ASCO members urged to help support cancer care in Ukraine, host countries
Click Here to Manage Email Alerts
As important as the care of Ukrainian citizens with cancer is to clinicians in that country, this priority has been overshadowed by more immediate concerns.
“At this time, the Russian occupants have destroyed more than 117 hospitals, 43 ambulances were fired up, and six doctors were killed,” Andriy Hrynkiv, MD, surgical oncologist in Ukraine and member of ASCO Central & Eastern European Regional Council, said during an ASCO and European Cancer Organization (ECO) briefing on cancer care during the war in Ukraine. “On March 16, we received information that a Ukrainian paramedic volunteer and ambulance driver were taken as prisoners.”

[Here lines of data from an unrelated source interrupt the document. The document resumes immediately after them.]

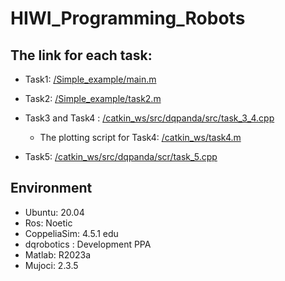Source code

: # HIWI_Programming_Robots

## The link for each task:

- Task1: [/Simple_example/main.m](https://github.com/Fernweh-yang/HIWI_Programming_Robots/blob/main/Simple_example/main.m#L52)

- Task2: [/Simple_example/task2.m](https://github.com/Fernweh-yang/HIWI_Programming_Robots/blob/main/Simple_example/task2.m)

- Task3 and Task4 : [/catkin_ws/src/dqpanda/src/task_3_4.cpp](https://github.com/Fernweh-yang/HIWI_Programming_Robots/blob/main/catkin_ws/src/dqpanda/src/task_3_4.cpp)
  - The plotting script for Task4:  [/catkin_ws/task4.m](/catkin_ws/task4.m)

- Task5: [/catkin_ws/src/dqpanda/scr/task_5.cpp](https://github.com/Fernweh-yang/HIWI_Programming_Robots/blob/main/catkin_ws/src/dqpanda/src/task5.cpp)

## Environment

- Ubuntu: 20.04
- Ros: Noetic
- CoppeliaSim: 4.5.1 edu
- dqrobotics : Development PPA
- Matlab: R2023a
- Mujoci: 2.3.5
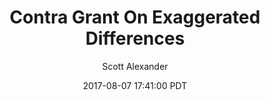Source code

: ---
layout: podcast
title: "Contra Grant On Exaggerated Differences"
author: Scott Alexander
description: https://slatestarcodex.com/2017/08/07/contra-grant-on-exaggerated-differences/
date: 2017-08-07 17:41:00 PDT
length: 6110427
duration: 1527
guid: contra-grant-on-exaggerated-differences
---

In addition to the threats to health care professionals, volunteers and patients, supplies of cancer drugs are shrinking amid the destruction of warehouses containing the crucial treatments.
As refugees flee Ukraine, health care systems of neighboring countries have been overwhelmed, as well.
The U.N. refugee agency, United Nations High Commissioner for Refugees (UNHCR), has ramped up efforts to provide health care resources to refugees, but it is generally more focused on emergent and lifesaving efforts than on noncommunicable diseases such as cancer.
“I will say this: for UNHCR, cancer is not at the top of their list,” Julie Gralow, MD, FACP, FASCO, chief medical officer of ASCO, said during the webinar. “It really is up to the ASCOs and ECOs and others listening to this to provide the navigation where it is needed, when it is needed, for our Ukrainian patients and colleagues.”
Situation ‘changing from day to day’
In an interview with Healio, Gralow said the Russian invasion of Ukraine, which began Feb. 24, has taken a devastating toll on the country, its people and the host countries that have taken in large numbers of refugees.
“There are currently 3 million Ukrainian refugees in bordering countries, and another 10 million to 12 million displaced within the country,” Gralow said. “Cancer care is being dramatically affected, with some hospitals and clinics closed due to destruction and others on hold with the situation changing from day to day.”
She added that radiation treatments have been paused with the risk to the power supply and airstrike threats, and surgeries are restricted because of a limited supply of narcotics.
“An oncologist in Odessa informed us that the single [narcotics] manufacturer in Ukraine is located at Kharkiv, which is currently undergoing severe shelling,” Gralow said. “Even in regions more removed from direct attacks, cancer surgeries are being cancelled to make room for a possible influx of of war-related trauma patients.”
The bordering countries of Poland and Romania are receiving the largest number of refugees, and this dramatic increase in patients will likely require cancer centers in Western Europe to become involved.
According to Richard Sullivan, MD, PhD, a member of the WHO Emergency Committee, the overflow of refugees is likely to have a long-term impact on cancer care.
“What we’re seeing here is a nearly 5% increase in the populations of these countries because of refugees. So, the numbers are absolutely astronomical,” Sullivan said during the webinar. “Many refugees are moving on to third-party countries. We know refugees are moving on to Bulgaria, Greece, Austria, Germany, Italy and Turkey, and that’s making it quite tricky, because the UNHCR is responsible for tracking and monitoring refugees. Obviously, the way patients are moving across borders and on to other counties is making the therapeutic geographic potential quite challenging to keep an eye on.”
How clinicians can help
To aid Ukraine and its neighboring counties in the effort to provide ongoing, quality cancer care to residents and refugees, ASCO has partnered with ECO to create the ECO-ASCO Ukraine Crisis Steering Group. The core group of 10 to 12 ECO-ASCO representatives is focused on helping facilitate care and provide support in the region.
Additionally, American Cancer Society has initiated a Clinician Volunteer Corps, which is working in tandem with the ACS National Cancer Information Center (NCIC). NCIC specialists are fielding calls, which are then transferred to Clinician Volunteer Corps representatives. As of March 11, this effort has enlisted 59 fully active clinician volunteers and is seeking more. Clinicians can sign up at volunteerclinicians.cancer.org.
ASCO encourages clinicians to stay engaged and get involved in efforts to assist the oncology community in Ukraine. Clinicians can email international@asco.org or ukraine@europeancancer.org with any questions or comments. Clinicians can also learn of more opportunities to help and receive updates at www.asco.org/ukraine or www.onco-help.org. To suggest other resources, physicians can go to www.research.net/r/asco.ukraine.
“It is heartening to see so many coming together to help in this crisis,” Gralow said. “The EU is providing free medical care for refugee patients with cancer, and clinics in the region are ramping up to accept these patients. We are in regular contact with our ASCO members in Ukraine and the region.”
She said ASCO has been working with WHO to get regular reports on the refugee situation and, through them, the UNHCR.
Gralow also provided a link for clinicians to visit the website of the ECO-ASCO Special Network: www.europeancancer.org.topic-networks/20:impact-war-in-ukraine-on-cancer.html.